L’endroit que je préfère

Ce premier îlot nous emmène vers la plate-forme centrale, celle de l’actualité littéraire. Derrière, les lettres suisses sont à l’honneur. Parmi les livres alignés, réflexe impossible à juguler, je repère mes bébés. Et je ne peux retenir un sourire. En effet, à l’époque du collège, je me souviens d’une conversation que j’avais eue à la Place du Bourg-de-four avec un ami qui me trouvait snob (à raison!). Ne lisant que des classiques, je crachotais des crâneries du genre: «Tu sais, moi, la littérature contemporaine... Faut que le tamis du temps opère sa sélection.» À présent, je fais peut-être partie de ces auteurs snobés par les aficionados de classiques comme Mauntz ou Bovon. Cette époque où j’ignorais ce destin, les années nonante, j’y retournerais à la première occasion. Il faudrait l’aide du Professeur Auvernaux, le savant des Conquérants de l’impossible, découvreur des tunnels temporels. Alors, c’est Payot Rive Droite et la librairie du centre commercial Eaux-Vives 2000 que je fréquentais, elles étaient proches du Collège de Candolle, rue d’Italie. Ensuite, à l’université, c’est la caverne prodigieuse des Livres d’occasion cachée derrière la gare au cœur de l’îlot 13 qui fut mon repaire. Je n’ai jamais cessé de fréquenter ses travées ponctuées de stalagmites bancales, menaces et invites à la fois. Établir des listes, fouiner, se glisser, se rendre compte que la liste est restée à la maison, se laisser tenter, repartir le sac rempli à craquer.

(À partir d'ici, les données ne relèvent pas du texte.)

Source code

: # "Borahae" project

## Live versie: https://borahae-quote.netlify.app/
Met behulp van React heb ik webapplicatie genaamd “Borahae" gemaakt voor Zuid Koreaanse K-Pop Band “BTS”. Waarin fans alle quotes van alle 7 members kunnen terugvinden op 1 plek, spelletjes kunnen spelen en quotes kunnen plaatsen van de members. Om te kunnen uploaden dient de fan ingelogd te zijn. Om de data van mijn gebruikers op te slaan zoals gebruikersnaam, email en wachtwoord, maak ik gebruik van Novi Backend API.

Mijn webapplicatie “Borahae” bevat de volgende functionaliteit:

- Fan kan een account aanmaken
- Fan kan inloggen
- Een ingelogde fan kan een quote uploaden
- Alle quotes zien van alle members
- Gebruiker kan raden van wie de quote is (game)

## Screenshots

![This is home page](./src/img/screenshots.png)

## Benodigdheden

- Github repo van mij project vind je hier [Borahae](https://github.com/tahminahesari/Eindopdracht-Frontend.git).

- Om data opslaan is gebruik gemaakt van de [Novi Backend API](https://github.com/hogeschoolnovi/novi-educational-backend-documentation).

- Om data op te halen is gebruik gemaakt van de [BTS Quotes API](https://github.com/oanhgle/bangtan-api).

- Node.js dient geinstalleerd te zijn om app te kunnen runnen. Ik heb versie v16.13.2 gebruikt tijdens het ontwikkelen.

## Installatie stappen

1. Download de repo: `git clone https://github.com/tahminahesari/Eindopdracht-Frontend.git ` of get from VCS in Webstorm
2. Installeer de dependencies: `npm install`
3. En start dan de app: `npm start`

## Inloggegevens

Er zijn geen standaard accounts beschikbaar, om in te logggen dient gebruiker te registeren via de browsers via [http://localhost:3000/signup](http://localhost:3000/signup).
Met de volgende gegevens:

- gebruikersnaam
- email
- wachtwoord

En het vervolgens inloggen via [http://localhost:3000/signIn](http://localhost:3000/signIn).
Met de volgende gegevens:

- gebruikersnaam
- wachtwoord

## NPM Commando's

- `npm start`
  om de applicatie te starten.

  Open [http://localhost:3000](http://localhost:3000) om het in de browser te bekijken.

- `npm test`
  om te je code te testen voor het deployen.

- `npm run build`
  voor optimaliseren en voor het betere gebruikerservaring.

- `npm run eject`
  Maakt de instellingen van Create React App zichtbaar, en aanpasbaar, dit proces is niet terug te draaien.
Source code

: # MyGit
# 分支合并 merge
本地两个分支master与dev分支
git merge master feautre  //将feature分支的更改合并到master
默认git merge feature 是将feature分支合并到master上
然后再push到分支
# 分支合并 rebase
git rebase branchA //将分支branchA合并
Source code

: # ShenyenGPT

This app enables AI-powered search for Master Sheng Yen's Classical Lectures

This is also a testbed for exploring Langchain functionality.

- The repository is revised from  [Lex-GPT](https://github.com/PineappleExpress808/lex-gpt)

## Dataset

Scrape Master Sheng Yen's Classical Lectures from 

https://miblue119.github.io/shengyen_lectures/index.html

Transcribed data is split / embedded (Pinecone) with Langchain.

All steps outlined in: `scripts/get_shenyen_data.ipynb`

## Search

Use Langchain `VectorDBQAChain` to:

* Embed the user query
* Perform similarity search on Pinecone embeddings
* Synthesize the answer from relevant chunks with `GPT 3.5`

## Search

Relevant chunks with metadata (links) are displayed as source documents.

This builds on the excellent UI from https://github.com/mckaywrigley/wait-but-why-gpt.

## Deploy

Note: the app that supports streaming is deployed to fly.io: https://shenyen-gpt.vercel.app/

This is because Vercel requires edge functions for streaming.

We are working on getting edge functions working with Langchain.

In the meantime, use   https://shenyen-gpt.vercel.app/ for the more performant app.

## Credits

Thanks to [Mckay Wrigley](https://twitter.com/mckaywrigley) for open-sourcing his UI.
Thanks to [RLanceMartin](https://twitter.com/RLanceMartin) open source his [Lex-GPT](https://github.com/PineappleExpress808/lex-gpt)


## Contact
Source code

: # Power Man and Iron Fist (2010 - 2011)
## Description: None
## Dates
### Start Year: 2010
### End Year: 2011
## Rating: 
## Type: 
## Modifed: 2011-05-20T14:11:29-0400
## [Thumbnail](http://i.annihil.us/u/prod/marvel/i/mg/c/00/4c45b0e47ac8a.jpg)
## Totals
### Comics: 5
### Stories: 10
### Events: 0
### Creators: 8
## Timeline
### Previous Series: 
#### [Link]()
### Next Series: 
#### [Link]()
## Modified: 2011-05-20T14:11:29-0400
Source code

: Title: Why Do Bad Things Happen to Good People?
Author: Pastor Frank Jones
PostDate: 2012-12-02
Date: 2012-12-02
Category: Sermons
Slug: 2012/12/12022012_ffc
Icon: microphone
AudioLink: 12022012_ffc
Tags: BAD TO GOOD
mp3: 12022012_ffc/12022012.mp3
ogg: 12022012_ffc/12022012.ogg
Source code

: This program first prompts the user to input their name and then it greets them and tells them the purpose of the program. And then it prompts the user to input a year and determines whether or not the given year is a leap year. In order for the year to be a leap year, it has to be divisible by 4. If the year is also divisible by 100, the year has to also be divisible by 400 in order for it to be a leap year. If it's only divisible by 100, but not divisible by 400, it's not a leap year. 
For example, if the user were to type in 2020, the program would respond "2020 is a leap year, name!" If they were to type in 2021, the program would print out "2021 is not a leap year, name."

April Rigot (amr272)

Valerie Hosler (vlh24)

Passé l’arche qui sépare la librairie en deux, la littérature des idées (que je ne lis jamais). Enfin, alvéole éclairée d’une fenêtre, tapis rebondi et petite chaise, le coin enfants. C’est l’endroit que je préfère. La plupart des livres que j’offre à mes filles, c’est parce qu’ils me plaisent, à moi, et les petites ont tellement l’habitude d’en recevoir qu’il est presque impossible de les laisser bouquiner dans ce coin sans repartir avec un livre chacune. Au fond, cette grande bibliothèque faite de dos bien ordonnés, elle n’a qu’une raison d’exister: être transmise.